I just learned that dereferencing null
in C and C++ can sometimes produce undefined results. This is very intriguing to me, like all bizarre programming behaviors (I once had someone tell me that they debugged "corrupt RAM - program does not run as written" in a legitimate production environment). Because I'm primarily a Java developer, I was wondering if it's possible for this to happen in that language as well?
The JLS is not specific on how the null
reference is implemented (3.10.7, 4.1, 15.8.1), so I'm not quite sure. But I was thinking that it might be possible by directly manipulating the memory address with the Unsafe API. Unfortunately I don't have enough knowledge of the inner workings of the JVM to know whether this would be possible or not.
If it is possible, then it would be possible for a malicious program to do so as well, which would open up an interesting security concern.
So: is it possible for Java to have undefined behavior when dereferencing null
, rather than simply throwing a NullPointerException
?
The JLS is not specific on how the null reference is implemented but it specifies its behavior. In other words, no there is no unspecified behavior. If you encounter a behavior other than specified in the JLS, it’s a bug.
Let me clarify this: you can use native code to trash certain structures to let the JVM crash but that has nothing to do with any Java behavior anymore. But on typical JVM implementation, the implementation of the null
behavior is the last thing you can disturb. Not, that it matters, what you trash if you override arbitrary memory from native code.
“Unspecified behavior” means that the specification itself lets there room for differences in the resulting behavior. This is not the case with Java.
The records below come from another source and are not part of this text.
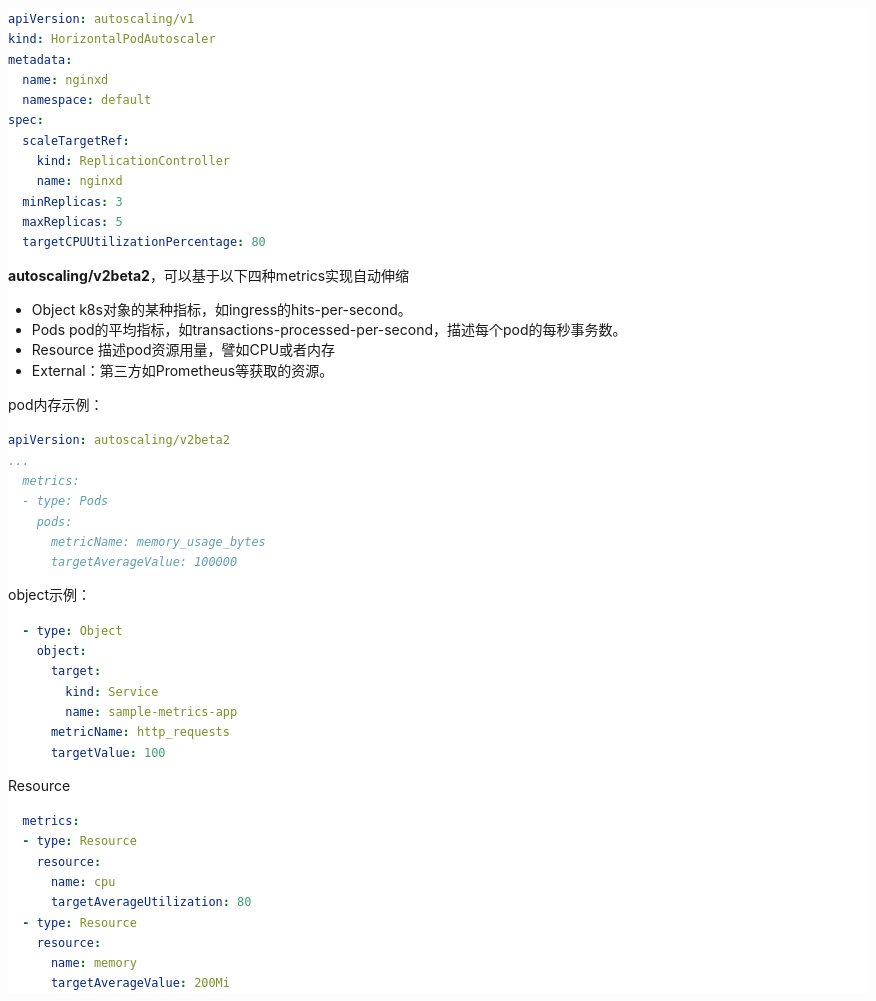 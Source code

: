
   ```yaml
  apiVersion: autoscaling/v1
  kind: HorizontalPodAutoscaler
  metadata:
    name: nginxd
    namespace: default
  spec:
    scaleTargetRef:
      kind: ReplicationController
      name: nginxd
    minReplicas: 3
    maxReplicas: 5
    targetCPUUtilizationPercentage: 80
  ```

**autoscaling/v2beta2**，可以基于以下四种metrics实现自动伸缩

- Object
  k8s对象的某种指标，如ingress的hits-per-second。
- Pods
  pod的平均指标，如transactions-processed-per-second，描述每个pod的每秒事务数。
- Resource
  描述pod资源用量，譬如CPU或者内存
- External：第三方如Prometheus等获取的资源。

pod内存示例：
```yaml
apiVersion: autoscaling/v2beta2
...
  metrics:
  - type: Pods
    pods:
      metricName: memory_usage_bytes
      targetAverageValue: 100000
```

object示例：
```yaml
  - type: Object
    object:
      target:
        kind: Service
        name: sample-metrics-app
      metricName: http_requests
      targetValue: 100
```

Resource

```yaml
  metrics:
  - type: Resource
    resource:
      name: cpu
      targetAverageUtilization: 80
  - type: Resource
    resource:
      name: memory
      targetAverageValue: 200Mi
```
You cannot get undefined behaviour from a null
in pure Java (unless there is a serious bug in the JVM!). The JLS specifies that any attempt to explicitly or implicitly dereference a null
will result in a NullPointerException
. There is no wriggle room that allows for any undefined behaviour that is related to the handling of null
.
However, if your application includes ... or makes use of ... native
methods, it is possible for one of those methods to mishandle a null
in a way that results in undefined behaviour. You can also get undefined behaviour using the Unsafe
class. But both of these scenarios mean you are not using pure Java. (When you step outside of pure Java, the guarantees of the JLS no longer necessarily apply!)
(The one area where unpredictable things can happen is in multi-threading. But even then, the set of possible behaviours is defined. For instance, if you don't synchronize state sharing adequately you may see stale values in fields. But you won't see totally random values ... or bad addresses that result in segmentation violations.)
If it is possible, then it would be possible for a malicious program to do so as well, which would open up an interesting security concern.
A malicious program can do almost anything. But the correct way to deal with this is to execute code that you don't trust (i.e. possibly malicious code) in a sandbox. A typical sandbox would forbid calling Unsafe
or loading a native library ... and lots of other things that a malicious program could exploit.
The behavior is defined in 15.12.4.4 Locate Method to Invoke:
Otherwise, an instance method is to be invoked and there is a target reference. If the target reference is null, a NullPointerException is thrown at this point. Otherwise, the target reference is said to refer to a target object and will be used as the value of the keyword this in the invoked method. The other four possibilities for the invocation mode are then considered.
Dereferencing null should throw a NullPointerException.
The very concept of a language feature having undefined behaviour is something that the writers of the C and C++ standards use to make it clear that the standard does not require any particular behaviour. This gives the various implementers of C and C++ to do whatever is most efficient or convenient for the particular hardware or operating system the implementation is for. This is because C has always privileged performance over portability. But Java has the opposite priorities; its early slogan was "write once, run anywhere". So the Java language specification does not talk about undefined behaviour, and strives to define the behaviour of all the language features.
You seem to think that using a null reference could somehow corrupt memory in some circumstances. I think you are confusing C/C++ pointers with Java references. A pointer is essentially a memory address: by casting it to a void *
and dereferencing it you have unrestricted ability to corrupt the content of memory. A Java reference is not like a memory address because the garbage collector must be free to move objects to different locations in memory. The translation of a Java reference to a memory address is thetefore something that only the JVM can do; it can never be something that a Java program itself can do. As this translation is entirely controlled by the JVM, the JVM can ensure that the translation is always valid, and always points to the object it ought to and nowhere else.